3:15 p.m. Coffee Break

3:30 p.m. The Editors’ Panel
Jeff Kluger, Senior Editor, TIME Magazine
Brendan Maher, Features Editor, Nature
Jennifer Rainey Marquez, Senior Editor, Parade Magazine
Ron Winslow, Deputy Bureau Chief, Health and Science, The Wall Street Journal
Moderator: Susan Gilbert, Public Affairs Editor and Editor of Bioethics Forum, The Hastings Center

TIME Magazine managing editor Nancy Gibbs wrote in the Hastings Center Bioethics Briefing Book for Journalists and Policymakers, “A national discussion about what should and should not be permissible when it comes to making babies or curing disease or growing food requires a common language and honest brokers to guide the discussion. This is where bioethicists play a fateful role.” In this panel, editors will reveal what bioethics stories grab them. How much do they want a bioethics angle in a science story? A policy story? Which topics do they see too rarely, or too often? By highlighting the range of media that care about bioethics, this panel can broaden your perspective on potential markets for your science stories. The panel concludes with a question-and-answer segment.

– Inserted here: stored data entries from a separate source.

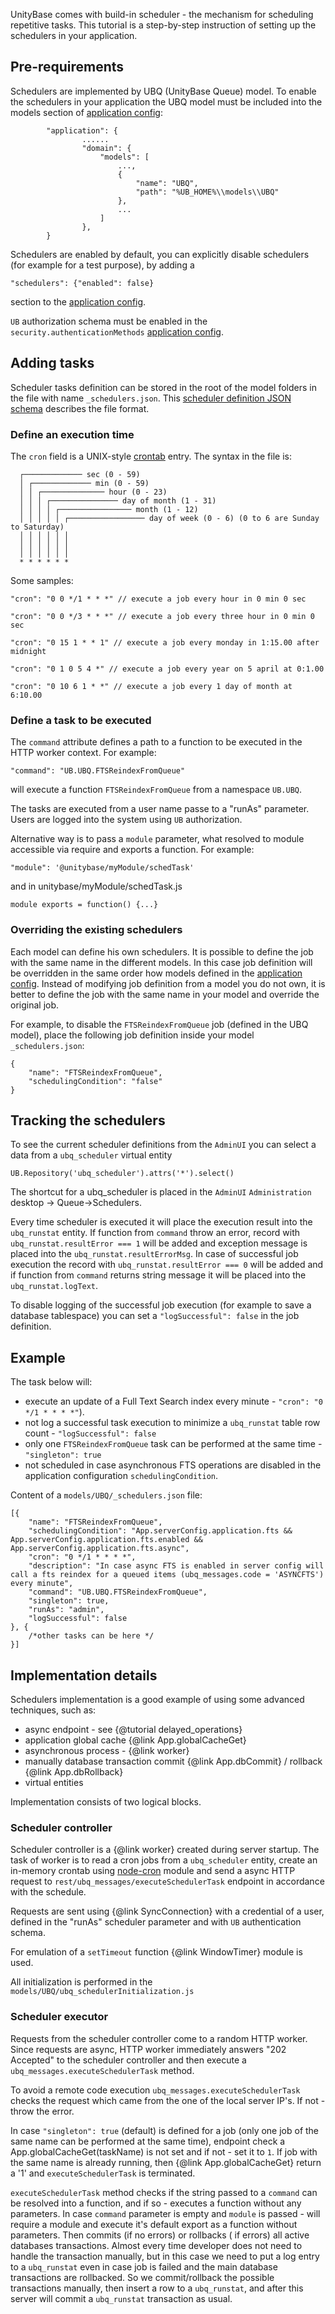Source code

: ﻿UnityBase comes with build-in scheduler - the mechanism for scheduling repetitive tasks.
This tutorial is a step-by-step instruction of setting up the schedulers in your application.

## Pre-requirements

Schedulers are implemented by UBQ (UnityBase Queue) model. To enable the schedulers in your application the UBQ model
must be included into the models section of [application config]:

        	"application": {
                    ......
                    "domain": {
                        "models": [
                            ...,
                            {
                                "name": "UBQ",
                                "path": "%UB_HOME%\\models\\UBQ"
                            },
                            ...
                        ]
                    },
       		}

Schedulers are enabled by default, you can explicitly disable schedulers (for example for a test purpose), by adding a

    "schedulers": {"enabled": false}

section to the [application config].

`UB` authorization schema must be enabled in the `security.authenticationMethods` [application config].

## Adding tasks
Scheduler tasks definition can be stored in the root of the model folders in the file with name `_schedulers.json`.
This [scheduler definition JSON schema] describes the file format.

### Define an execution time
The `cron` field is a UNIX-style [crontab] entry. The syntax in the file is:

      ┌───────────── sec (0 - 59)
      │ ┌───────────── min (0 - 59)
      │ │ ┌────────────── hour (0 - 23)
      │ │ │ ┌─────────────── day of month (1 - 31)
      │ │ │ │ ┌──────────────── month (1 - 12)
      │ │ │ │ │ ┌───────────────── day of week (0 - 6) (0 to 6 are Sunday to Saturday)
      │ │ │ │ │ │
      │ │ │ │ │ │
      │ │ │ │ │ │
      * * * * * *

Some samples:

    "cron": "0 0 */1 * * *" // execute a job every hour in 0 min 0 sec

    "cron": "0 0 */3 * * *" // execute a job every three hour in 0 min 0 sec

    "cron": "0 15 1 * * 1" // execute a job every monday in 1:15.00 after midnight

    "cron": "0 1 0 5 4 *" // execute a job every year on 5 april at 0:1.00

    "cron": "0 10 6 1 * *" // execute a job every 1 day of month at 6:10.00

### Define a task to be executed
The `command` attribute defines a path to a function to be executed in the HTTP worker context.
For example:

    "command": "UB.UBQ.FTSReindexFromQueue"

will execute a function `FTSReindexFromQueue` from a namespace `UB.UBQ`.

The tasks are executed from a user name passe to a "runAs" parameter. Users are logged into the system using `UB` authorization.

Alternative way is to pass a `module` parameter, what resolved to module accessible via require and exports a function.
For example:

    "module": '@unitybase/myModule/schedTask'

and in unitybase/myModule/schedTask.js 

	module exports = function() {...}

### Overriding the existing schedulers
Each model can define his own schedulers. It is possible to define the job with the same name in the different models.
In this case job definition will be overridden in the same order how models defined in the [application config].
Instead of modifying job definition from a model you do not own, it is better to define the job with the same name
in your model and override the original job.

For example, to disable the `FTSReindexFromQueue` job (defined in the UBQ model), place the following job definition
inside your model `_schedulers.json`:

    {
     	"name": "FTSReindexFromQueue",
        "schedulingCondition": "false"
    }

## Tracking the schedulers
To see the current scheduler definitions from the `AdminUI` you can select a data from a `ubq_scheduler` virtual entity

    UB.Repository('ubq_scheduler').attrs('*').select()

The shortcut for a ubq_scheduler is placed in the `AdminUI` `Administration` desktop -> Queue->Schedulers.

Every time scheduler is executed it will place the execution result into the `ubq_runstat` entity.
If function from `command` throw an error, record with `ubq_runstat.resultError === 1` will be added and exception
message is placed into the `ubq_runstat.resultErrorMsg`.
In case of successful job execution the record with `ubq_runstat.resultError === 0` will be added and if function from `command` returns
string message it will be placed into the `ubq_runstat.logText`.

To disable logging of the successful job execution (for example to save a database tablespace) you can
set a `"logSuccessful": false` in the job definition.

## Example
The task below will:

  - execute an update of a Full Text Search index every minute  - `"cron": "0 */1 * * * *"`).
  - not log a successful task execution to minimize a `ubq_runstat` table row count - `"logSuccessful": false`
  - only one `FTSReindexFromQueue` task can be performed at the same time - `"singleton": true`
  - not scheduled in case asynchronous FTS operations are disabled in the application configuration  `schedulingCondition`.

Content of a `models/UBQ/_schedulers.json` file:

    [{
        "name": "FTSReindexFromQueue",
        "schedulingCondition": "App.serverConfig.application.fts && App.serverConfig.application.fts.enabled && App.serverConfig.application.fts.async",
        "cron": "0 */1 * * * *",
        "description": "In case async FTS is enabled in server config will call a fts reindex for a queued items (ubq_messages.code = 'ASYNCFTS') every minute",
        "command": "UB.UBQ.FTSReindexFromQueue",
        "singleton": true,
        "runAs": "admin",
        "logSuccessful": false
    }, {
        /*other tasks can be here */
    }]

## Implementation details

Schedulers implementation is a good example of using some advanced techniques, such as:

 - async endpoint - see {@tutorial delayed_operations}
 - application global cache {@link App.globalCacheGet}
 - asynchronous process - {@link worker}
 - manually database transaction commit {@link App.dbCommit} / rollback  {@link App.dbRollback}
 - virtual entities

Implementation consists of two logical blocks.

### Scheduler controller
Scheduler controller is a {@link worker} created during server startup. The task of worker is to read a cron jobs from
a `ubq_scheduler` entity, create an in-memory crontab using [node-cron](https://github.com/ncb000gt/node-cron) module
and send a async HTTP request to `rest/ubq_messages/executeSchedulerTask` endpoint in accordance with the schedule.

Requests are sent using {@link SyncConnection} with a credential of a user, defined in the "runAs" scheduler parameter and
with `UB` authentication schema.

For emulation of a `setTimeout` function {@link WindowTimer} module is used.

All initialization is performed in the `models/UBQ/ubq_schedulerInitialization.js`

### Scheduler executor
Requests from the scheduler controller come to a random HTTP worker. Since requests are async, HTTP worker immediately
answers "202 Accepted" to the scheduler controller and then execute a `ubq_messages.executeSchedulerTask` method.

To avoid a remote code execution `ubq_messages.executeSchedulerTask` checks the request which came from the one of the local
server IP's. If not - throw the error.

In case `"singleton": true` (default) is defined for a job (only one job of the same name can be performed at the same time),
endpoint check a App.globalCacheGet(taskName) is not set and if not - set it to `1`. If job with the same name is already running,
then {@link App.globalCacheGet} return a '1' and `executeSchedulerTask` is terminated.

`executeSchedulerTask` method checks if the string passed to a `command` can be resolved into a function, and if so - executes a function
without any parameters.
In case `command` parameter is empty and `module` is passed - will require a module and execute it's default export as a function without parameters.
Then commits (if no errors) or rollbacks ( if errors) all active databases transactions.
Almost every time developer does not need to handle the transaction manually, but in this case we need to put a log
entry to a `ubq_runstat` even in case job is failed and the main database transactions are rollbacked. So we commit/rollback
the possible transactions manually, then insert a row to a `ubq_runstat`, and after this server will commit a `ubq_runstat`
transaction as usual.



[application config]: /models/UB/docson/index.html#../schemas/ubConfig.schema.json
[scheduler definition JSON schema]: /models/UB/docson/index.html#../schemas/scheduler.config.schema.json
[crontab]: https://en.wikipedia.org/wiki/Cron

4:45 p.m. Wine and Cheese Reception
Following the formal program, panelists and participants are invited to socialize at a networking reception at the CUNY Journalism school. This concluding activity provides an informal opportunity for attendees to talk with editors and bioethicists who choose to stay, have more time with colleagues, and process the day’s information. Wine and cheese will be provided.